---------- Given data ----------

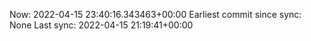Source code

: Now: 2022-04-15 23:40:16.343463+00:00 Earliest commit since sync: None Last sync: 2022-04-15 21:19:41+00:00
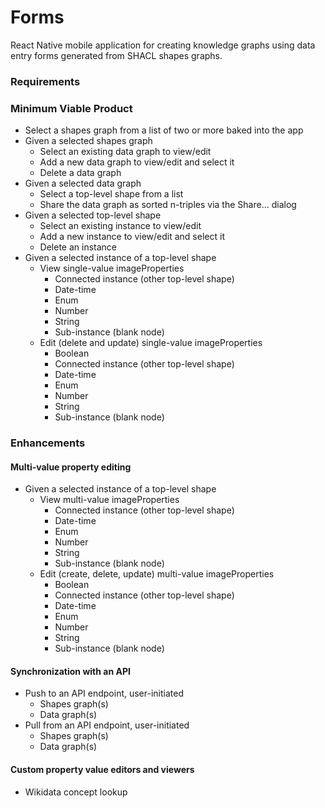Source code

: # Forms

React Native mobile application for creating knowledge graphs using data entry forms generated from SHACL shapes graphs.

### Requirements

### Minimum Viable Product

* Select a shapes graph from a list of two or more baked into the app
* Given a selected shapes graph
    * Select an existing data graph to view/edit
    * Add a new data graph to view/edit and select it
    * Delete a data graph
* Given a selected data graph
    * Select a top-level shape from a list
    * Share the data graph as sorted n-triples via the Share... dialog
* Given a selected top-level shape
    * Select an existing instance to view/edit
    * Add a new instance to view/edit and select it
    * Delete an instance
* Given a selected instance of a top-level shape
    * View single-value imageProperties
        * Connected instance (other top-level shape)
        * Date-time
        * Enum
        * Number
        * String
        * Sub-instance (blank node)
    * Edit (delete and update) single-value imageProperties
        * Boolean
        * Connected instance (other top-level shape)
        * Date-time
        * Enum
        * Number
        * String
        * Sub-instance (blank node)

### Enhancements

#### Multi-value property editing

* Given a selected instance of a top-level shape
    * View multi-value imageProperties
        * Connected instance (other top-level shape)
        * Date-time
        * Enum
        * Number
        * String
        * Sub-instance (blank node)
    * Edit (create, delete, update) multi-value imageProperties
        * Boolean
        * Connected instance (other top-level shape)
        * Date-time
        * Enum
        * Number
        * String
        * Sub-instance (blank node)

#### Synchronization with an API

* Push to an API endpoint, user-initiated
  * Shapes graph(s)
  * Data graph(s)
* Pull from an API endpoint, user-initiated
  * Shapes graph(s)
  * Data graph(s)

#### Custom property value editors and viewers

* Wikidata concept lookup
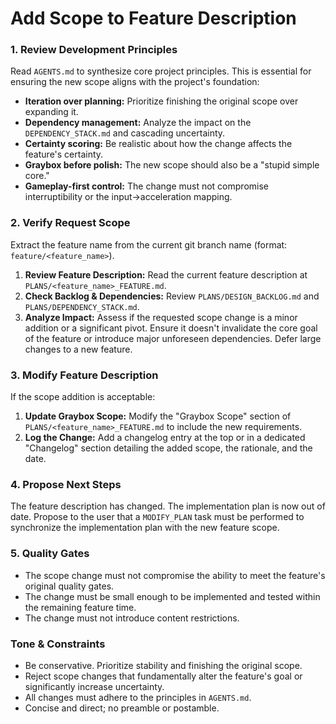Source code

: # Add Scope to Feature Description

### 1. Review Development Principles

Read `AGENTS.md` to synthesize core project principles. This is essential for ensuring the new scope aligns with the project's foundation:
-   **Iteration over planning:** Prioritize finishing the original scope over expanding it.
-   **Dependency management:** Analyze the impact on the `DEPENDENCY_STACK.md` and cascading uncertainty.
-   **Certainty scoring:** Be realistic about how the change affects the feature's certainty.
-   **Graybox before polish:** The new scope should also be a "stupid simple core."
-   **Gameplay-first control:** The change must not compromise interruptibility or the input→acceleration mapping.

### 2. Verify Request Scope

Extract the feature name from the current git branch name (format: `feature/<feature_name>`).

1.  **Review Feature Description:** Read the current feature description at `PLANS/<feature_name>_FEATURE.md`.
2.  **Check Backlog & Dependencies:** Review `PLANS/DESIGN_BACKLOG.md` and `PLANS/DEPENDENCY_STACK.md`.
3.  **Analyze Impact:** Assess if the requested scope change is a minor addition or a significant pivot. Ensure it doesn't invalidate the core goal of the feature or introduce major unforeseen dependencies. Defer large changes to a new feature.

### 3. Modify Feature Description

If the scope addition is acceptable:

1.  **Update Graybox Scope:** Modify the "Graybox Scope" section of `PLANS/<feature_name>_FEATURE.md` to include the new requirements.
2.  **Log the Change:** Add a changelog entry at the top or in a dedicated "Changelog" section detailing the added scope, the rationale, and the date.

### 4. Propose Next Steps

The feature description has changed. The implementation plan is now out of date. Propose to the user that a `MODIFY_PLAN` task must be performed to synchronize the implementation plan with the new feature scope.

### 5. Quality Gates

-   The scope change must not compromise the ability to meet the feature's original quality gates.
-   The change must be small enough to be implemented and tested within the remaining feature time.
-   The change must not introduce content restrictions.

### Tone & Constraints

-   Be conservative. Prioritize stability and finishing the original scope.
-   Reject scope changes that fundamentally alter the feature's goal or significantly increase uncertainty.
-   All changes must adhere to the principles in `AGENTS.md`.
-   Concise and direct; no preamble or postamble.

----------

Try it
Print the data again word for word, pictures excluded.

Output
Source code

: Now: 2022-04-15 23:40:16.343463+00:00 Earliest commit since sync: None Last sync: 2022-04-15 21:19:41+00:00
Source code

: # Forms

React Native mobile application for creating knowledge graphs using data entry forms generated from SHACL shapes graphs.

### Requirements

### Minimum Viable Product

* Select a shapes graph from a list of two or more baked into the app
* Given a selected shapes graph
    * Select an existing data graph to view/edit
    * Add a new data graph to view/edit and select it
    * Delete a data graph
* Given a selected data graph
    * Select a top-level shape from a list
    * Share the data graph as sorted n-triples via the Share... dialog
* Given a selected top-level shape
    * Select an existing instance to view/edit
    * Add a new instance to view/edit and select it
    * Delete an instance
* Given a selected instance of a top-level shape
    * View single-value imageProperties
        * Connected instance (other top-level shape)
        * Date-time
        * Enum
        * Number
        * String
        * Sub-instance (blank node)
    * Edit (delete and update) single-value imageProperties
        * Boolean
        * Connected instance (other top-level shape)
        * Date-time
        * Enum
        * Number
        * String
        * Sub-instance (blank node)

### Enhancements

#### Multi-value property editing

* Given a selected instance of a top-level shape
    * View multi-value imageProperties
        * Connected instance (other top-level shape)
        * Date-time
        * Enum
        * Number
        * String
        * Sub-instance (blank node)
    * Edit (create, delete, update) multi-value imageProperties
        * Boolean
        * Connected instance (other top-level shape)
        * Date-time
        * Enum
        * Number
        * String
        * Sub-instance (blank node)

#### Synchronization with an API

* Push to an API endpoint, user-initiated
  * Shapes graph(s)
  * Data graph(s)
* Pull from an API endpoint, user-initiated
  * Shapes graph(s)
  * Data graph(s)

#### Custom property value editors and viewers

* Wikidata concept lookup
Source code

: # Add Scope to Feature Description

### 1. Review Development Principles

Read `AGENTS.md` to synthesize core project principles. This is essential for ensuring the new scope aligns with the project's foundation:
-   **Iteration over planning:** Prioritize finishing the original scope over expanding it.
-   **Dependency management:** Analyze the impact on the `DEPENDENCY_STACK.md` and cascading uncertainty.
-   **Certainty scoring:** Be realistic about how the change affects the feature's certainty.
-   **Graybox before polish:** The new scope should also be a "stupid simple core."
-   **Gameplay-first control:** The change must not compromise interruptibility or the input→acceleration mapping.

### 2. Verify Request Scope

Extract the feature name from the current git branch name (format: `feature/<feature_name>`).

1.  **Review Feature Description:** Read the current feature description at `PLANS/<feature_name>_FEATURE.md`.
2.  **Check Backlog & Dependencies:** Review `PLANS/DESIGN_BACKLOG.md` and `PLANS/DEPENDENCY_STACK.md`.
3.  **Analyze Impact:** Assess if the requested scope change is a minor addition or a significant pivot. Ensure it doesn't invalidate the core goal of the feature or introduce major unforeseen dependencies. Defer large changes to a new feature.

### 3. Modify Feature Description

If the scope addition is acceptable:

1.  **Update Graybox Scope:** Modify the "Graybox Scope" section of `PLANS/<feature_name>_FEATURE.md` to include the new requirements.
2.  **Log the Change:** Add a changelog entry at the top or in a dedicated "Changelog" section detailing the added scope, the rationale, and the date.

### 4. Propose Next Steps

The feature description has changed. The implementation plan is now out of date. Propose to the user that a `MODIFY_PLAN` task must be performed to synchronize the implementation plan with the new feature scope.

### 5. Quality Gates

-   The scope change must not compromise the ability to meet the feature's original quality gates.
-   The change must be small enough to be implemented and tested within the remaining feature time.
-   The change must not introduce content restrictions.

### Tone & Constraints

-   Be conservative. Prioritize stability and finishing the original scope.
-   Reject scope changes that fundamentally alter the feature's goal or significantly increase uncertainty.
-   All changes must adhere to the principles in `AGENTS.md`.
-   Concise and direct; no preamble or postamble.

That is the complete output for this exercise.